Is it possible to have a task directly modify an input file?
While working on converting UWGAC workflows from CWL into WDL as part of BioData Catalyst, I came across one that caused a permissions issue. For weeks I thought this was due to the fact I was using symlinks, but I now believe the issue is that the workflow calls an Rscript that attempts to modify the input file directly.
According to my tests, Cromwell, even in "local mode," localizes input files with rw-r--r-- permissions. This is the case whether they come from a gs:// URI or from another task. So, when Cromwell is run as root, the files can be edited directly. But on Terra, you (quite understandably!) do not have root permissions, meaning that you cannot edit input files directly. At least, that's my theory.
I created a simple Python script in a WDL that demonstrates this a little more simply than the UWGAC workflow I'm converting. The Python WDL passes when run locally, presumably because I am running as root, but it gives a permissions error and fails on Terra. https://github.com/aofarrel/upon-thine-inputs
Two questions:
1. Is my hypothesis correct? I have searched the Cromwell and openWDL spec repos, but thus far have not been able to find documentation on this.

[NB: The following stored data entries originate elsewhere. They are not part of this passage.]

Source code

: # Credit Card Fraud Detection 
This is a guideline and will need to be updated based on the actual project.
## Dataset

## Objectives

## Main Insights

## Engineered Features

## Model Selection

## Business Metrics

2. For the UWGAC workflow I am converting, I cannot modify the Rscripts; we want to use the exact same Docker image that the CWLs use and the Rscript is in that image. It seems that the only possible workaround is to cp the input file into the execution directory, and point the Rscript to that new copy (which presumably has wider permissions). Terra (again, quite understandably) does not grant me mv or chmod permissions, so it seems this is the only possible workaround. But is there another way that doesn't involve duplication?
Comments
19 comments
Hi Aisling,
Thanks for writing in and detailing your issue. We'll take a closer look at this and get back to you as soon as we can!
Kind regards,
Jason
Hi Aisling,
Apologies for the wait here, we've been experiencing a higher-than-usual number of support requests. I will work to get you answers to your questions before end of day.
Kind regards,
Jason
Hi Aisling,
For question 1, when you run a workflow, Cromwell makes local copies of your input files in the Google VM it spins up and you should be able to make edits and move these files as needed. I see in your Github repo that you're getting the permission denied error. One of our engineers performed a test using the same commands in their WDL and were able to successfully make edits to that file.

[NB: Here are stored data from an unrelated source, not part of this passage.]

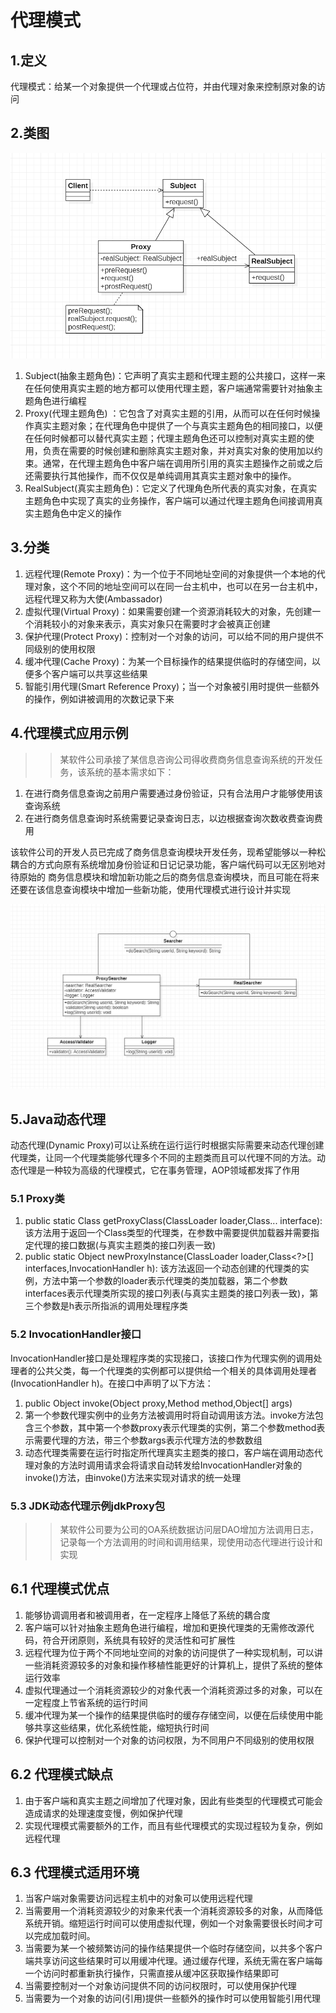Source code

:# 代理模式

## 1.定义

代理模式：给某一个对象提供一个代理或占位符，并由代理对象来控制原对象的访问

## 2.类图

![img.png](img/ProxyThought.png)

1. Subject(抽象主题角色)：它声明了真实主题和代理主题的公共接口，这样一来在任何使用真实主题的地方都可以使用代理主题，客户端通常需要针对抽象主题角色进行编程
2. Proxy(代理主题角色)
   ：它包含了对真实主题的引用，从而可以在任何时候操作真实主题对象；在代理角色中提供了一个与真实主题角色的相同接口，以便在任何时候都可以替代真实主题；代理主题角色还可以控制对真实主题的使用，负责在需要的时候创建和删除真实主题对象，并对真实对象的使用加以约束。通常，在代理主题角色中客户端在调用所引用的真实主题操作之前或之后还需要执行其他操作，而不仅仅是单纯调用其真实主题对象中的操作。
3. RealSubject(真实主题角色)：它定义了代理角色所代表的真实对象，在真实主题角色中实现了真实的业务操作，客户端可以通过代理主题角色间接调用真实主题角色中定义的操作

## 3.分类

1. 远程代理(Remote Proxy)：为一个位于不同地址空间的对象提供一个本地的代理对象，这个不同的地址空间可以在同一台主机中，也可以在另一台主机中，远程代理又称为大使(Ambassador)
2. 虚拟代理(Virtual Proxy)：如果需要创建一个资源消耗较大的对象，先创建一个消耗较小的对象来表示，真实对象只在需要时才会被真正创建
3. 保护代理(Protect Proxy)：控制对一个对象的访问，可以给不同的用户提供不同级别的使用权限
4. 缓冲代理(Cache Proxy)：为某一个目标操作的结果提供临时的存储空间，以便多个客户端可以共享这些结果
5. 智能引用代理(Smart Reference Proxy)；当一个对象被引用时提供一些额外的操作，例如讲被调用的次数记录下来

## 4.代理模式应用示例

> > 某软件公司承接了某信息咨询公司得收费商务信息查询系统的开发任务，该系统的基本需求如下：

1. 在进行商务信息查询之前用户需要通过身份验证，只有合法用户才能够使用该查询系统
2. 在进行商务信息查询时系统需要记录查询日志，以边根据查询次数收费查询费用

该软件公司的开发人员已完成了商务信息查询模块开发任务，现希望能够以一种松耦合的方式向原有系统增加身份验证和日记记录功能，客户端代码可以无区别地对待原始的
商务信息模块和增加新功能之后的商务信息查询模块，而且可能在将来还要在该信息查询模块中增加一些新功能，使用代理模式进行设计并实现

![img.png](img/ProtectAndSmart.png)

## 5.Java动态代理

动态代理(Dynamic Proxy)可以让系统在运行运行时根据实际需要来动态代理创建代理类，让同一个代理类能够代理多个不同的主题类而且可以代理不同的方法。动态代理是一种较为高级的代理模式，它在事务管理，AOP领域都发挥了作用

### 5.1 Proxy类

1. public static Class <?> getProxyClass(ClassLoader loader,Class<?>... interface):
   该方法用于返回一个Class类型的代理类，在参数中需要提供加载器并需要指定代理的接口数据(与真实主题类的接口列表一致)
2. public static Object newProxyInstance(ClassLoader loader,Class<?>[] interfaces,InvocationHandler h):
   该方法返回一个动态创建的代理类的实例，方法中第一个参数的loader表示代理类的类加载器，第二个参数interfaces表示代理类所实现的接口列表(与真实主题类的接口列表一致)，第三个参数是h表示所指派的调用处理程序类

### 5.2 InvocationHandler接口

InvocationHandler接口是处理程序类的实现接口，该接口作为代理实例的调用处理者的公共父类，每一个代理类的实例都可以提供给一个相关的具体调用处理者(InvocationHandler h)。在接口中声明了以下方法：

1. public Object invoke(Object proxy,Method method,Object[] args)
2. 第一个参数代理实例中的业务方法被调用时将自动调用该方法。invoke方法包含三个参数，其中第一个参数proxy表示代理类的实例，第二个参数method表示需要代理的方法，带三个参数args表示代理方法的参数数组
3. 动态代理类需要在运行时指定所代理真实主题类的接口，客户端在调用动态代理对象的方法时调用请求会将请求自动转发给InvocationHandler对象的invoke()方法，由invoke()方法来实现对请求的统一处理

### 5.3 JDK动态代理示例jdkProxy包

> > 某软件公司要为公司的OA系统数据访问层DAO增加方法调用日志，记录每一个方法调用的时间和调用结果，现使用动态代理进行设计和实现

## 6.1 代理模式优点

1. 能够协调调用者和被调用者，在一定程序上降低了系统的耦合度
2. 客户端可以针对抽象主题角色进行编程，增加和更换代理类的无需修改源代码，符合开闭原则，系统具有较好的灵活性和可扩展性
3. 远程代理为位于两个不同地址空间的对象的访问提供了一种实现机制，可以讲一些消耗资源较多的对象和操作移植性能更好的计算机上，提供了系统的整体运行效率
4. 虚拟代理通过一个消耗资源较少的对象代表一个消耗资源过多的对象，可以在一定程度上节省系统的运行时间
5. 缓冲代理为某一个操作的结果提供临时的缓存存储空间，以便在后续使用中能够共享这些结果，优化系统性能，缩短执行时间
6. 保护代理可以控制对一个对象的访问权限，为不同用户不同级别的使用权限

## 6.2 代理模式缺点

1. 由于客户端和真实主题之间增加了代理对象，因此有些类型的代理模式可能会造成请求的处理速度变慢，例如保护代理
2. 实现代理模式需要额外的工作，而且有些代理模式的实现过程较为复杂，例如远程代理

## 6.3 代理模式适用环境

1. 当客户端对象需要访问远程主机中的对象可以使用远程代理
2. 当需要用一个消耗资源较少的对象来代表一个消耗资源较多的对象，从而降低系统开销。缩短运行时间可以使用虚拟代理，例如一个对象需要很长时间才可以完成加载时间。
3. 当需要为某一个被频繁访问的操作结果提供一个临时存储空间，以共多个客户端共享访问这些结果时可以用缓冲代理。通过缓存代理，系统无需在客户端每一个访问时都重新执行操作，只需直接从缓冲区获取操作结果即可
4. 当需要控制对一个对象访问提供不同的访问权限时，可以使用保护代理
5. 当需要为一个对象的访问(引用)提供一些额外的操作时可以使用智能引用代理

They were able to perform this successfully when they were using the python:latest Docker for the task. When they tried to use your docker, they ran into the same error you did. They ran a whoami command and saw that the command was executed through topmed rather than root.
You should be able to get around this by either changing the Docker you use or by editing the Docker so it runs commands as root instead of as topmed.
For question 2, if your script requires the file to be located at a particular location you can definitely mv the file. Here is an example of running a mv command on a file within a task.
Moving the files to the execution directory will keep the same permissions -rw-r--r--, so you should be able to chmod the file as well if needed for your Rscript (assuming your Docker is set up to run as root).
I hope this helps! If you have any questions please let us know.
Kind regards,
Jason
Thank you for your response and testing, it's helpful to know this has something to do with the container permissions. However, it seems to raise even more questions. When I run the WDL locally via Cromwell in the topmed container, I can modify the file directly. Although Cromwell in local mode ignores most runtime attributes, it has to use a Docker container otherwise none of my local tests of the pipeline I'm converting would work (as they call a script in the image) Even weirder is that if I add a whoami to my WDL and run it locally, it says that I'm running as topmed, which matches what I'm running as on Terra. And yet, it seems that when run locally, the topmed user suddenly has root permissions? I'm not sure if this is even a quirk of Cromwell, as the original pipeline where I can into this error is using the exact same topmed Docker in its CWL, and the CWL version of the pipeline is able to modify files directly.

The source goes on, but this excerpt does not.